PS: Spore formation in bacteria is not the principal method of reproduction but simply a method of surviving unfavourable conditions. They are like pinecones which can survive forest fires while pine trees tend to burn really easily.
It really is amazing how little we know about the healing and prophylactic qualities of plants and minerals. I mean, sure, we do know a lot.
But we have such a perverse incentive structure - and I'm talking about IP here - that makes it more worthwhile to understand something esoteric and bizarre like a difficult-to-isolate chemical compound, unlikely to have been encountered very often in the history of human evolution, while it's difficult to find motivation to do a simple study like this one.
http://mbio.asm.org/content/7/1/e01842-15.full
* Some show antimicrobial or other therapeutic properties, and they have a long history in the treatment of human diseases (5, 6). However, their use is considered to be “naturopathic” medicine, and to date, none have been approved by regulatory agencies for therapeutic applications.
* This deposit differs from other clays such as kaolinite or bentonite. X-ray diffraction shows that KC possesses a low clay mineral content (~24% [wt]), dominated by the presence of biotite (unpublished data).
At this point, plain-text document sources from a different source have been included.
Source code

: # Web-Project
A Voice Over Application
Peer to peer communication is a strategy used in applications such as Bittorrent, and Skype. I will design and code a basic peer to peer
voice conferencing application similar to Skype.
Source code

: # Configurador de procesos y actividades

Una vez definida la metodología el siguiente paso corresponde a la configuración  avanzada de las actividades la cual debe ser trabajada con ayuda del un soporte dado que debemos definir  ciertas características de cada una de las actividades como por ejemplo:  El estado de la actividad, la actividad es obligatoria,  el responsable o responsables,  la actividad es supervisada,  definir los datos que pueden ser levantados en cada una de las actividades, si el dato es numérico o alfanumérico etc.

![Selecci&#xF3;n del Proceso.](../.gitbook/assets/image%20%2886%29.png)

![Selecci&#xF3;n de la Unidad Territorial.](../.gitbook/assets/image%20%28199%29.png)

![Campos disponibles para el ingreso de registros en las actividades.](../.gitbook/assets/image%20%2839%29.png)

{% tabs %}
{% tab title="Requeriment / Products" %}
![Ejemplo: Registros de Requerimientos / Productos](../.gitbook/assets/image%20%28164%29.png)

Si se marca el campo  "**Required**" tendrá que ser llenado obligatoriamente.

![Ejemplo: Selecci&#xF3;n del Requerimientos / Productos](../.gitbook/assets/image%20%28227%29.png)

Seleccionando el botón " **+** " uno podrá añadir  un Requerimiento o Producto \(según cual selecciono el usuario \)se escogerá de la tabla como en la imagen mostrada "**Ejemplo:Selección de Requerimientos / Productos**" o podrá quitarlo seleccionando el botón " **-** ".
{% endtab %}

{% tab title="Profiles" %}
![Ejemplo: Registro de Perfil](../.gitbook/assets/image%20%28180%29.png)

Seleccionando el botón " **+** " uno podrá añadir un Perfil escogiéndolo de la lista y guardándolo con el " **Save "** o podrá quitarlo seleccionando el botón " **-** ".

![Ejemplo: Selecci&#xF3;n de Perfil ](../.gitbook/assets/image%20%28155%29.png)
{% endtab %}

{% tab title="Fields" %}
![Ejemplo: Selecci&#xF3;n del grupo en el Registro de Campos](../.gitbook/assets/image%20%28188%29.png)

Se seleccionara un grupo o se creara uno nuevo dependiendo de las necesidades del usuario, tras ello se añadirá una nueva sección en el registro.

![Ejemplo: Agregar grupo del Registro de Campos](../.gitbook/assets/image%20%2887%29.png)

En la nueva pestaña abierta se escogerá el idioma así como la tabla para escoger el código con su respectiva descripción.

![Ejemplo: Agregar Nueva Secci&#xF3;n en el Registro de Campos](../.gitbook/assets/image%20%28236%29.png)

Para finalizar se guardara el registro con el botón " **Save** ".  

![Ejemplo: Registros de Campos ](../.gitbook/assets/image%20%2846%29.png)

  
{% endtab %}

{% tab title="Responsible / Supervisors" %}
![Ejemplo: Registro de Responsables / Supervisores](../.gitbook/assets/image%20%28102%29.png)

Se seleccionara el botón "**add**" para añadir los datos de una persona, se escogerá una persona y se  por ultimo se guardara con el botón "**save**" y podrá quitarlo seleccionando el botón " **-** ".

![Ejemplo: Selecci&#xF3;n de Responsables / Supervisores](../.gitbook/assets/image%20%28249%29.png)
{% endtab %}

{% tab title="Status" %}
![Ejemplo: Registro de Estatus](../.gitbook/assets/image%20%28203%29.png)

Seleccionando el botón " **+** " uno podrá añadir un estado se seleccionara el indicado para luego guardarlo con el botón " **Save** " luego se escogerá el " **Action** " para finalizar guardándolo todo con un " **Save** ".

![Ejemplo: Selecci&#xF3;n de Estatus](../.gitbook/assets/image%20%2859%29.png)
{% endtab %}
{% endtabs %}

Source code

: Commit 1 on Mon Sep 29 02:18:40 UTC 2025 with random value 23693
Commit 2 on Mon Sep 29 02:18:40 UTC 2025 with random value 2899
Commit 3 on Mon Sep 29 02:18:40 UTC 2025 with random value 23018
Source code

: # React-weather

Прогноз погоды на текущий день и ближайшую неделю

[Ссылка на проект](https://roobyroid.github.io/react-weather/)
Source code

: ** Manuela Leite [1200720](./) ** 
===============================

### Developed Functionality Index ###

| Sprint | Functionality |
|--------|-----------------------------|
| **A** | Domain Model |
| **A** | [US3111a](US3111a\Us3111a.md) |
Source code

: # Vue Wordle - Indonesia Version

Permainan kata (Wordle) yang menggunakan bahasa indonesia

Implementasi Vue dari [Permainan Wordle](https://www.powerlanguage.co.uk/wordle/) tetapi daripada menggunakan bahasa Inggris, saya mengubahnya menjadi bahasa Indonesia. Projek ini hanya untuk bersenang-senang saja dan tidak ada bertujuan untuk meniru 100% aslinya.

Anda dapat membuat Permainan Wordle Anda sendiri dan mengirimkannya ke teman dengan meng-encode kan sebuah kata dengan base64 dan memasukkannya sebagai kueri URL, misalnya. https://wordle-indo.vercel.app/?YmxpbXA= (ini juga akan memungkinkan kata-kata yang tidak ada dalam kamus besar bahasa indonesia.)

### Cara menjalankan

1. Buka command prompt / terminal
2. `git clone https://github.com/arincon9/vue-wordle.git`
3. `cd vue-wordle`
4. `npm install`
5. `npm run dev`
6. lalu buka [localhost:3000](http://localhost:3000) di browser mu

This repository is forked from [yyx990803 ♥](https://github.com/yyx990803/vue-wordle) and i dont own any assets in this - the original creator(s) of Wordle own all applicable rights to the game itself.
Moreover, as a natural clay deposit, KC has a significant resident microbial community (1,000 to 3,000 taxa), which includes Actinobacteria, which are known to make bioactive small molecules and may contribute to KC activity by the production of antimicrobials (unpublished data).
* More recently, the antibacterial activities and physicochemical characteristics of other therapeutic clay minerals have been investigated in the laboratory (11, 12). Haydel et al. reported on the broad-spectrum in vitro antibacterial activities of a natural iron-rich clay (CsAgO2) that was used to treat patients with Buruli ulcer (12).
* We suggest that the broad-spectrum antibacterial activity of KC may be a valuable option for the treatment of ESKAPE infections, especially in last-resort situations
Looks like they are saying this clay has some interesting physical, microbial, and mineral properties, in other words, it seems like they dont have any idea of why it works but are pretty sure it does.